The present article focuses upon the role of new home-based information and communication technology (ICT) in the United Kingdom that facilitates access to social networks beyond those of the locality, potentially altering the boundedness of place in later life. In particular, we wished to test the hypothesis that access to and use of domestic ICT (cell phones and the Internet) would influence older people's sense of attachment to their local neighborhood, attenuating the developmental role that age seems to play in securing attachment to place.

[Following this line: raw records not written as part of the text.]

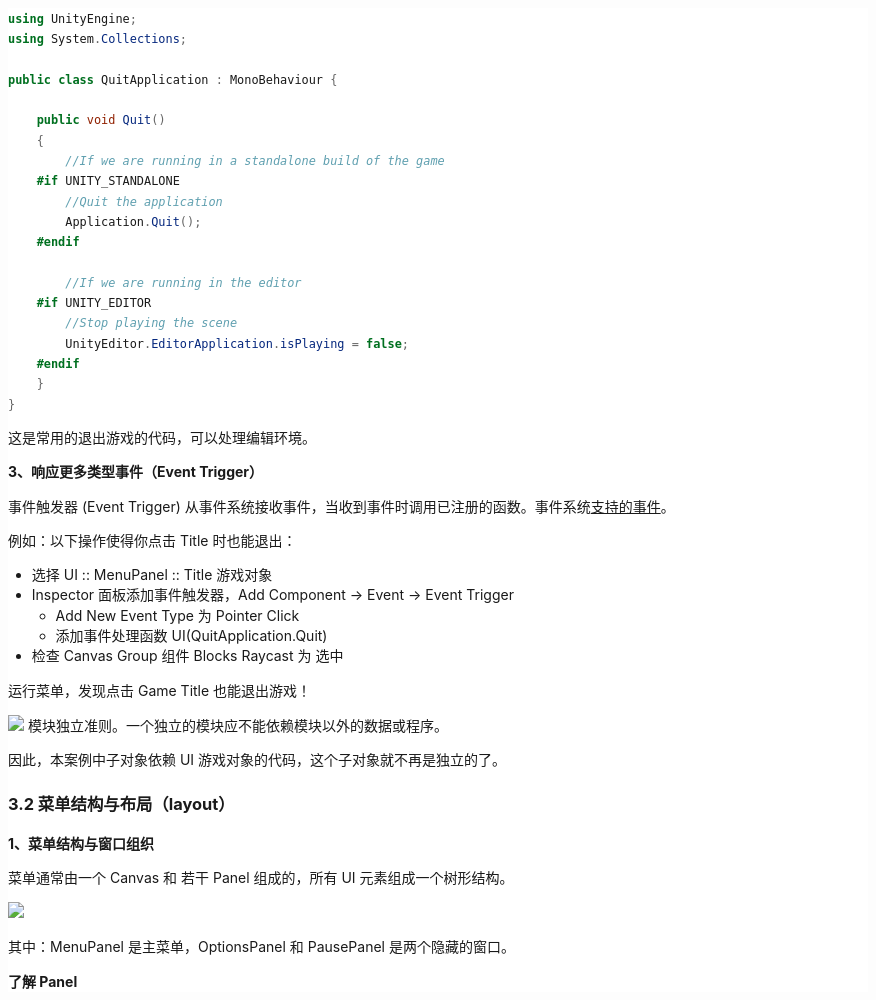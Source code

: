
 ```cs
using UnityEngine;
using System.Collections;

public class QuitApplication : MonoBehaviour {

	public void Quit()
	{
		//If we are running in a standalone build of the game
	#if UNITY_STANDALONE
		//Quit the application
		Application.Quit();
	#endif

		//If we are running in the editor
	#if UNITY_EDITOR
		//Stop playing the scene
		UnityEditor.EditorApplication.isPlaying = false;
	#endif
	}
}
```

这是常用的退出游戏的代码，可以处理编辑环境。

**3、响应更多类型事件（Event Trigger）**

事件触发器 (Event Trigger) 从事件系统接收事件，当收到事件时调用已注册的函数。事件系统[支持的事件](https://docs.unity3d.com/Manual/SupportedEvents.html)。

例如：以下操作使得你点击 Title 时也能退出：

* 选择 UI :: MenuPanel :: Title 游戏对象
* Inspector 面板添加事件触发器，Add Component -\> Event -\> Event Trigger 
    - Add New Event Type 为 Pointer Click
    - 添加事件处理函数 UI(QuitApplication.Quit)
* 检查 Canvas Group 组件 Blocks Raycast 为 选中

运行菜单，发现点击 Game Title 也能退出游戏！

![](images/drf/exclamation.png) 模块独立准则。一个独立的模块应不能依赖模块以外的数据或程序。

因此，本案例中子对象依赖 UI 游戏对象的代码，这个子对象就不再是独立的了。

### 3.2 菜单结构与布局（layout）

**1、菜单结构与窗口组织**

菜单通常由一个 Canvas 和 若干 Panel 组成的，所有 UI 元素组成一个树形结构。

![](images/ch09/jmt-structure.png)

其中：MenuPanel 是主菜单，OptionsPanel 和 PausePanel 是两个隐藏的窗口。

**了解 Panel**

Cell phones and Internet-connected personal computers (PCs) help people keep in touch with friends and family irrespective of their physical proximity and, once a person is familiar with the technology, with relatively little effort. Unlike public or private transportation, their use does not require much in the way of physical mobility. Compared with the standard telephone, the cell phone can be readily used inside and outside the home, enabling people to either speak or send messages as and when they choose. In the case of the Internet, e-mail lets people send friends and family much more than written messages (e.g., one can attach photographs, music, jokes, or even video films with personalized commentaries). This can take place instantly across continents, using the same time frame in which face-to-face communication occurs.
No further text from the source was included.